Enter the string s of length n, to find the longest double palindrome t of S, you can divide t into two parts x, Y, (| x|,| y|≥1) and X and Y are palindrome strings. Input
a line of string s consisting of lowercase English letters.
The output line is an integer representing the length of the longest double palindrome string.

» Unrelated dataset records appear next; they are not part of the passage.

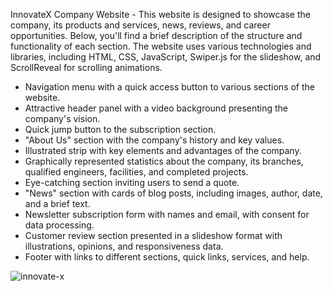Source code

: InnovateX Company Website - This website is designed to showcase the company, its products and services, news, reviews, and career opportunities. Below, you'll find a brief description of the structure and functionality of each section. The website uses various technologies and libraries, including HTML, CSS, JavaScript, Swiper.js for the slideshow, and ScrollReveal for scrolling animations.

- Navigation menu with a quick access button to various sections of the website.
- Attractive header panel with a video background presenting the company's vision.
- Quick jump button to the subscription section.
- "About Us" section with the company's history and key values.
- Illustrated strip with key elements and advantages of the company.
- Graphically represented statistics about the company, its branches, qualified engineers, facilities, and completed projects.
- Eye-catching section inviting users to send a quote.
- "News" section with cards of blog posts, including images, author, date, and a brief text.
- Newsletter subscription form with names and email, with consent for data processing.
- Customer review section presented in a slideshow format with illustrations, opinions, and responsiveness data.
- Footer with links to different sections, quick links, services, and help.

![innovate-x](https://github.com/linimary/InnovateX./assets/125043957/d35d632b-103e-47eb-8b45-63be60c885a6)

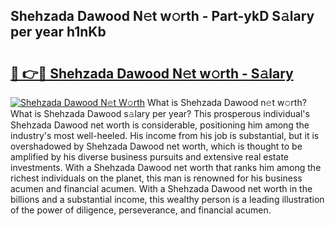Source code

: ## Shehzada Dawood N𝚎t w𝚘rth - Part-ykD S𝚊lary per year h1nKb

# <h2><a href="http://gc4579.nevu.top/?p=Shehzada+Dawood">🔗 👉🔴 Shehzada Dawood N𝚎t w𝚘rth - S𝚊lary</a></h2>

[![Shehzada Dawood N𝚎t W𝚘rth](https://i.imgur.com/Oavwk0R.jpeg)](http://gc4579.nevu.top/?p=Shehzada+Dawood)
What is Shehzada Dawood n𝚎t w𝚘rth? What is Shehzada Dawood s𝚊lary per year?
This prosperous individual's Shehzada Dawood net worth is considerable, positioning him among the industry's most well-heeled. His income from his job is substantial, but it is overshadowed by Shehzada Dawood net worth, which is thought to be amplified by his diverse business pursuits and extensive real estate investments. With a Shehzada Dawood net worth that ranks him among the richest individuals on the planet, this man is renowned for his business acumen and financial acumen. With a Shehzada Dawood net worth in the billions and a substantial income, this wealthy person is a leading illustration of the power of diligence, perseverance, and financial acumen.
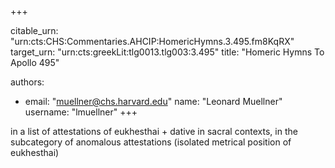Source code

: +++


citable_urn: "urn:cts:CHS:Commentaries.AHCIP:HomericHymns.3.495.fm8KqRX"
target_urn: "urn:cts:greekLit:tlg0013.tlg003:3.495"
title: "Homeric Hymns To Apollo 495"

authors:
- email: "muellner@chs.harvard.edu"
  name: "Leonard Muellner"
  username: "lmuellner"
+++

<p>in a list of attestations of eukhesthai + dative in sacral contexts, in the subcategory of anomalous attestations (isolated metrical position of eukhesthai)</p>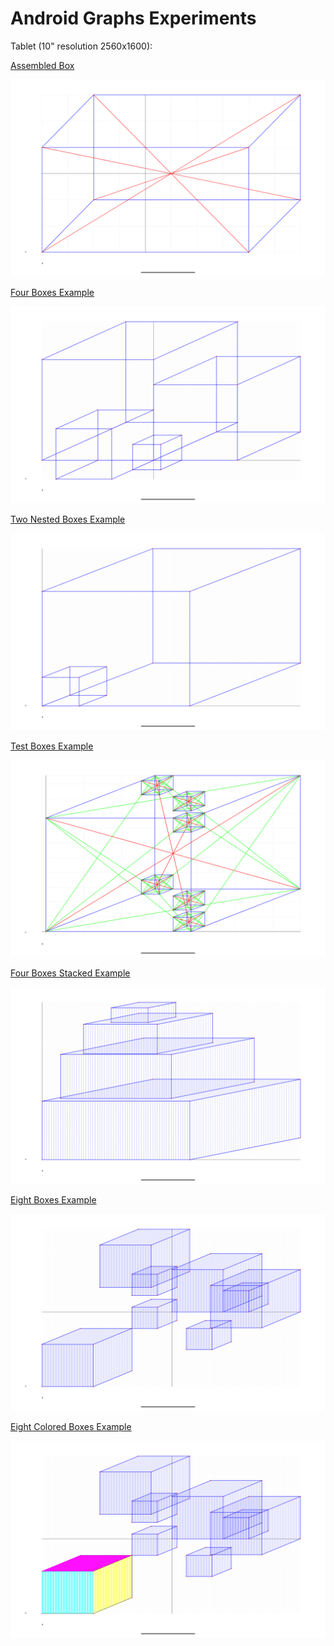 Android Graphs Experiments
==========================

Tablet (10" resolution 2560x1600):

[Assembled Box](../../app/src/main/java/com/ai/engg/curves/x/y/examples/drawings/AssembledBoxes.kt)

![Assembled Box](../images/SimpleAssembledBox_Screenshot_20250310_181144.png)


[Four Boxes Example](../../app/src/main/java/com/ai/engg/curves/x/y/examples/drawings/AssembledBoxes.kt)

![Four Boxes Example](../images/FourBoxes_Screenshot_20250310_194519.png)


[Two Nested Boxes Example](../../app/src/main/java/com/ai/engg/curves/x/y/examples/drawings/AssembledBoxes.kt)

![Two Nested Boxes Example](../images/TwoNestedBoxes_Screenshot_20250310_212725.png)


[Test Boxes Example](../../app/src/main/java/com/ai/engg/curves/x/y/examples/drawings/TestExBoxes.kt)

![Test Boxes Example](../images/TestBoxes_Screenshot_20250310_202623.png)


[Four Boxes Stacked Example](../../app/src/main/java/com/ai/engg/curves/x/y/examples/drawings/FourBoxesStacked.kt)

![Four Boxes Example](../images/FourBoxesStacked_Screenshot_20250310_200429.png)


[Eight Boxes Example](../../app/src/main/java/com/ai/engg/curves/x/y/examples/drawings/MoreBoxes.kt)

![Eight Boxes Example](../images/EightBoxes_Screenshot_20250310_225538.png)


[Eight Colored Boxes Example](../../app/src/main/java/com/ai/engg/curves/x/y/examples/drawings/MoreBoxes.kt)

![Eight Colored Boxes Example](../images/EightColoredBoxes_Screenshot_20250310_225426.png)
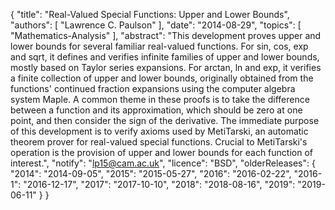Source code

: {
    "title": "Real-Valued Special Functions: Upper and Lower Bounds",
    "authors": [
        "Lawrence C. Paulson"
    ],
    "date": "2014-08-29",
    "topics": [
        "Mathematics-Analysis"
    ],
    "abstract": "This development proves upper and lower bounds for several familiar real-valued functions. For sin, cos, exp and sqrt, it defines and verifies infinite families of upper and lower bounds, mostly based on Taylor series expansions. For arctan, ln and exp, it verifies a finite collection of upper and lower bounds, originally obtained from the functions' continued fraction expansions using the computer algebra system Maple. A common theme in these proofs is to take the difference between a function and its approximation, which should be zero at one point, and then consider the sign of the derivative. The immediate purpose of this development is to verify axioms used by MetiTarski, an automatic theorem prover for real-valued special functions. Crucial to MetiTarski's operation is the provision of upper and lower bounds for each function of interest.",
    "notify": "lp15@cam.ac.uk",
    "licence": "BSD",
    "olderReleases": {
        "2014": "2014-09-05",
        "2015": "2015-05-27",
        "2016": "2016-02-22",
        "2016-1": "2016-12-17",
        "2017": "2017-10-10",
        "2018": "2018-08-16",
        "2019": "2019-06-11"
    }
}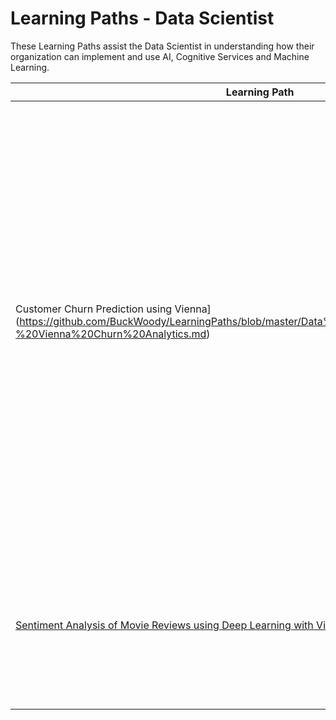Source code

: # Learning Paths - Data Scientist

These Learning Paths assist the Data Scientist in understanding how their organization can implement and use AI, Cognitive Services and Machine Learning.

| Learning Path | Type | Description
| --- |  --- | ---
| Customer Churn Prediction using Vienna](https://github.com/BuckWoody/LearningPaths/blob/master/Data%20Scientist/Learning%20Path%20-%20Vienna%20Churn%20Analytics.md) | Solution | The aim of this solution is to demonstrate predictive churn analytics using Vienna. This solution provides an easy to use template to develop churn predictive data pipelines for retailers. The template can be used with different datasets and different definitions of churn. Retailers can avoid customer churn by using these predictions combined with proper marketing strategies.
| [Sentiment Analysis of Movie Reviews using Deep Learning with Vienna](https://github.com/BuckWoody/LearningPaths/blob/master/Data%20Scientist/Learning%20Path%20-%20Vienna%20NLP%20Deep%20Learning.md) | Solution | This solution provides an easy to use template to implement sentiment analysis using Word Embedding and Convolutional Neural Networks.
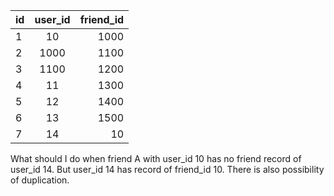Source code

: | id | user_id | friend_id |
| --- |:-------:| -----:|
| 1 | 10 | 1000 |
| 2 | 1000 | 1100 |
| 3 | 1100 | 1200 |
| 4 | 11 | 1300 |
| 5 | 12 | 1400 |
| 6 | 13 | 1500 |
| 7 | 14 | 10 |

What should I do when friend A with user_id 10 has no friend record of user_id 14. 
But user_id 14 has record of friend_id 10. There is also possibility of duplication.

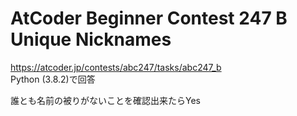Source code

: # AtCoder Beginner Contest 247 B Unique Nicknames  
https://atcoder.jp/contests/abc247/tasks/abc247_b  
Python (3.8.2)で回答  

誰とも名前の被りがないことを確認出来たらYes
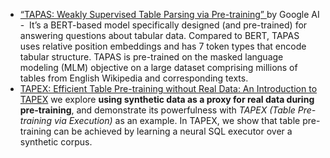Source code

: 

- [“TAPAS: Weakly Supervised Table Parsing via Pre-training” ](https://huggingface.co/docs/transformers/model_doc/tapas) by Google AI -  It’s a BERT-based model specifically designed (and pre-trained) for answering questions about tabular data. Compared to BERT, TAPAS uses relative position embeddings and has 7 token types that encode tabular structure. TAPAS is pre-trained on the masked language modeling (MLM) objective on a large dataset comprising millions of tables from English Wikipedia and corresponding texts.
- [TAPEX: Efficient Table Pre-training without Real Data: An Introduction to TAPEX](https://huggingface.co/blog/tapex) we explore **using synthetic data as a proxy for real data during pre-training**, and demonstrate its powerfulness with _TAPEX (Table Pre-training via Execution)_ as an example. In TAPEX, we show that table pre-training can be achieved by learning a neural SQL executor over a synthetic corpus.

Sample InputBaacaabbacabb
Sample Output12
HINT
Sample Description
The string Aacaabbacabb starting from the second character can be divided into two parts, AACAA and Bbacabb, and both are palindrome strings.
For 100% of data, 2≤| S|≤10^5
2015.4.25 New Plus Data group
Source
2012 National Training Team Round 1 day2
Analysis:
First, use Manacher to find the longest palindrome that each point can extend, and then for each point record L[i]r[i] represents the longest palindrome length at the end or beginning of the current point ...
There are two ways to find LR ... One is my relatively low method of seeking ... One is lty big guy side do manacher side to seek LR%%% procedure ...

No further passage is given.